Con le sue radici profonde nel mondo della moda, Giorgio Armani si fa promotore di nuovi cambiamenti.
La pandemia ha messo in discussione ogni singolo aspetto della nostra vita. Ogni foglia caduta, è caduta da un albero radicato in terra con radici profonde, ma su un suolo diverso. Perché la terra sulla qualestiamo appoggiando i nostri piedi, per quanto alcuni si ostinino a vederla sempre uguale, è profondamente cambiata. La società, l’ecologia, l’economia, la stessa nostra vita è stata messa di fronte a un cambiamento epocale. L’inizio di una nuova Era. La costruzione di un nuovo mondo che deve leccarsi le ferite ma allo stesso tempo crescere, trovando nuove strade alle quali
adattarsi. E la moda non è esonerata da questo discorso. Anzi, a spiegarcelo in modo tangibile è stato Giorgio Armani.
Re Giorgio è quell’albero radicato con radici profonde nella terra della moda. Il fashion system rappresenta i rami che nodosi, crescono ancorati all’albero (alcuni robusti, alcuni fragili e sottili). E infine, le foglie sono le idee e la creatività di tutti coloro che lavorano attorno al mondo della moda. Le foglie ogni anno germogliano regalando all’albero maestosità e vita. Poi la stagione passa, le foglie cadono e si posano sul suolo. Si mescolano alla terra e nutrono l’albero che, in un infinito circolo vitale, ritornerà a sbocciare non appena i tempi saranno maturi.
La moda aveva da qualche tempo perso di vista questo straordinario circolo vitale. Le foglie erano sempre meno, il suolo sempre più malato, e inesorabilmente la terra infettava l’albero.

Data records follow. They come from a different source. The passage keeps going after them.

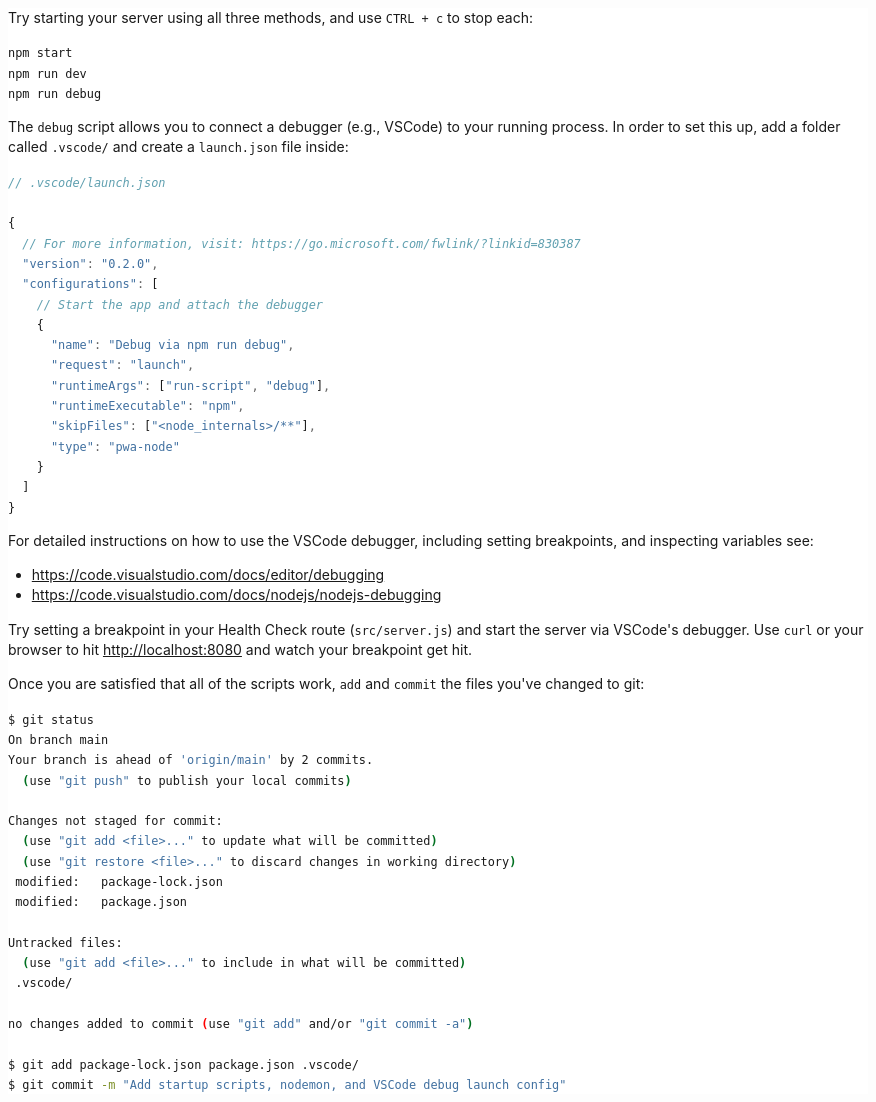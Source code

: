 Try starting your server using all three methods, and use `CTRL + c` to stop each:

```sh
npm start
npm run dev
npm run debug
```

The `debug` script allows you to connect a debugger (e.g., VSCode) to your running process. In order to set this up, add a folder called `.vscode/` and create a `launch.json` file inside:

```js
// .vscode/launch.json

{
  // For more information, visit: https://go.microsoft.com/fwlink/?linkid=830387
  "version": "0.2.0",
  "configurations": [
    // Start the app and attach the debugger
    {
      "name": "Debug via npm run debug",
      "request": "launch",
      "runtimeArgs": ["run-script", "debug"],
      "runtimeExecutable": "npm",
      "skipFiles": ["<node_internals>/**"],
      "type": "pwa-node"
    }
  ]
}
```

For detailed instructions on how to use the VSCode debugger, including setting breakpoints, and inspecting variables see:

- <https://code.visualstudio.com/docs/editor/debugging>
- <https://code.visualstudio.com/docs/nodejs/nodejs-debugging>

Try setting a breakpoint in your Health Check route (`src/server.js`) and start the server via VSCode's debugger. Use `curl` or your browser to hit <http://localhost:8080> and watch your breakpoint get hit.

Once you are satisfied that all of the scripts work, `add` and `commit` the files you've changed to git:

```sh
$ git status
On branch main
Your branch is ahead of 'origin/main' by 2 commits.
  (use "git push" to publish your local commits)

Changes not staged for commit:
  (use "git add <file>..." to update what will be committed)
  (use "git restore <file>..." to discard changes in working directory)
 modified:   package-lock.json
 modified:   package.json

Untracked files:
  (use "git add <file>..." to include in what will be committed)
 .vscode/

no changes added to commit (use "git add" and/or "git commit -a")

$ git add package-lock.json package.json .vscode/
$ git commit -m "Add startup scripts, nodemon, and VSCode debug launch config"
```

Ma l’albero Armani ha deciso di non farsi più infettare. L’albero Giorgio, ancorato da decenni alla terra della moda, ha deciso di non morire.
In piena pandemia le sue dichiarazioni sono state un sospiro di sollievo per tutti coloro che erano consapevoli che la terra della moda era troppo malata, e sono state una presa di coscienza per molti che invece non si erano resi conto di quello che è diventato il fashion system: un’accozzaglia di vecchie idee, un parto continuo di vestiti e accessori inutili che hanno distrutto la creatività di artisti, stilisti e visionari. La produzione della moda ha bulimicamente sfamato intere generazioni, sfornando miliardi di brutti vestiti che spesso non riuscivano nemmeno a trovare mercato. Una persona ha una buona idea, e in mille la seguono, copiandola in modo svilente. Un circolo vizioso che non riguarda solo il mondo della moda a dettaglio, ma parte
dalle piccole sartorie fino ad arrivare ai grandi brand di fama mondiale. Uno stilista per combattere la concorrenza deve riempire i negozi di abiti a costi ridotti scegliendo stoffe a buon prezzo (spesso inquinanti), e per abbattere i costi di tasse e produzione deve molto spesso assumere personale a nero, oppure rivolgersi ad aziende all’estero che sfruttano uomini, donne e bambini togliendo loro dignità. Per non parlare della creatività che in questo modo viene totalmente azzerata. Partendo da questa consapevolezza,Giorgio Armani, dinanzi a un cambiamento che deve obbligatoriamente riguardare anche il fashion system, ha rotto gli argini gridando il suo disappunto su quello che è accaduto nel mondo della moda negli ultimi decenni.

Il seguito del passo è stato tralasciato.